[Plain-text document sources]
=== Section Start ===

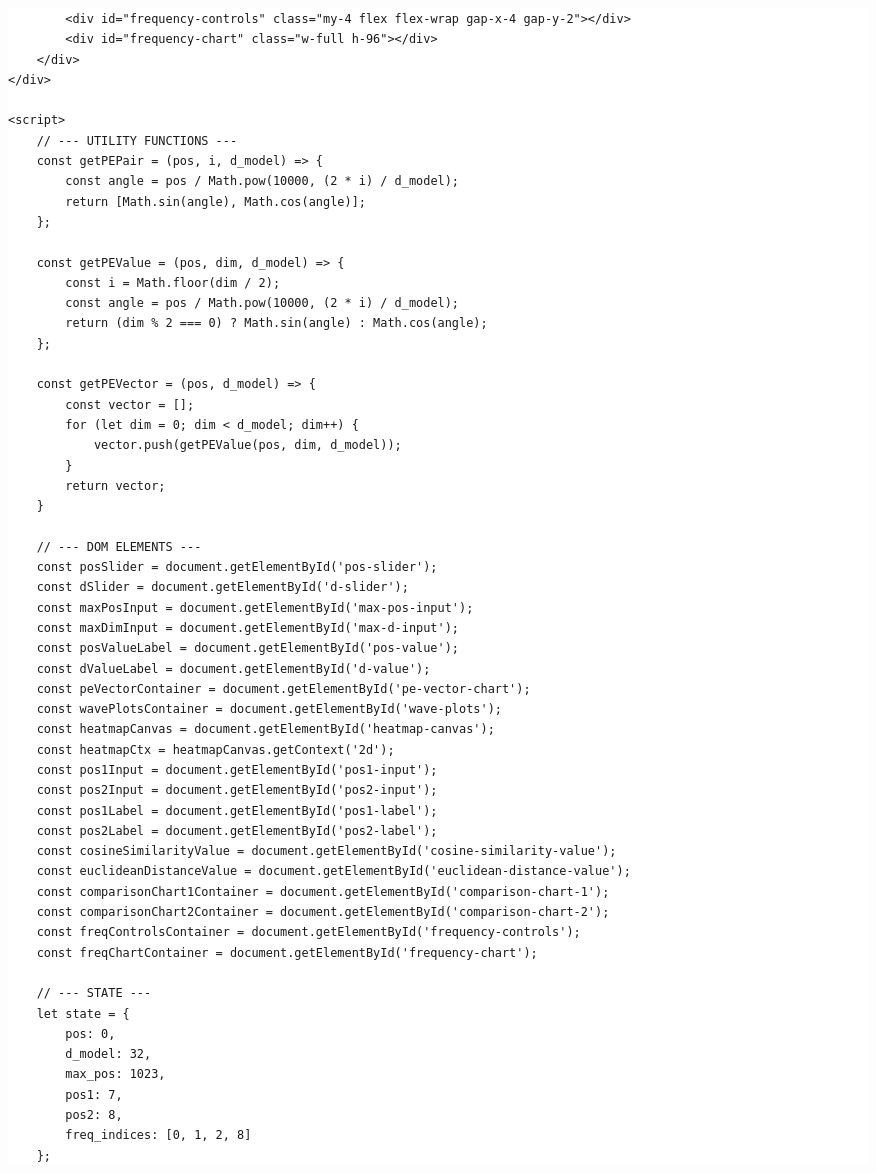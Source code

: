             <div id="frequency-controls" class="my-4 flex flex-wrap gap-x-4 gap-y-2"></div>
            <div id="frequency-chart" class="w-full h-96"></div>
        </div>
    </div>

    <script>
        // --- UTILITY FUNCTIONS ---
        const getPEPair = (pos, i, d_model) => {
            const angle = pos / Math.pow(10000, (2 * i) / d_model);
            return [Math.sin(angle), Math.cos(angle)];
        };

        const getPEValue = (pos, dim, d_model) => {
            const i = Math.floor(dim / 2);
            const angle = pos / Math.pow(10000, (2 * i) / d_model);
            return (dim % 2 === 0) ? Math.sin(angle) : Math.cos(angle);
        };

        const getPEVector = (pos, d_model) => {
            const vector = [];
            for (let dim = 0; dim < d_model; dim++) {
                vector.push(getPEValue(pos, dim, d_model));
            }
            return vector;
        }

        // --- DOM ELEMENTS ---
        const posSlider = document.getElementById('pos-slider');
        const dSlider = document.getElementById('d-slider');
        const maxPosInput = document.getElementById('max-pos-input');
        const maxDimInput = document.getElementById('max-d-input');
        const posValueLabel = document.getElementById('pos-value');
        const dValueLabel = document.getElementById('d-value');
        const peVectorContainer = document.getElementById('pe-vector-chart');
        const wavePlotsContainer = document.getElementById('wave-plots');
        const heatmapCanvas = document.getElementById('heatmap-canvas');
        const heatmapCtx = heatmapCanvas.getContext('2d');
        const pos1Input = document.getElementById('pos1-input');
        const pos2Input = document.getElementById('pos2-input');
        const pos1Label = document.getElementById('pos1-label');
        const pos2Label = document.getElementById('pos2-label');
        const cosineSimilarityValue = document.getElementById('cosine-similarity-value');
        const euclideanDistanceValue = document.getElementById('euclidean-distance-value');
        const comparisonChart1Container = document.getElementById('comparison-chart-1');
        const comparisonChart2Container = document.getElementById('comparison-chart-2');
        const freqControlsContainer = document.getElementById('frequency-controls');
        const freqChartContainer = document.getElementById('frequency-chart');

        // --- STATE ---
        let state = {
            pos: 0,
            d_model: 32,
            max_pos: 1023,
            pos1: 7,
            pos2: 8,
            freq_indices: [0, 1, 2, 8]
        };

=== Section End ===

What this task involves. Whenever "comparison" occurs in a line of the entries, copy that line.

Solution for this exercise.
        const comparisonChart1Container = document.getElementById('comparison-chart-1');
        const comparisonChart2Container = document.getElementById('comparison-chart-2');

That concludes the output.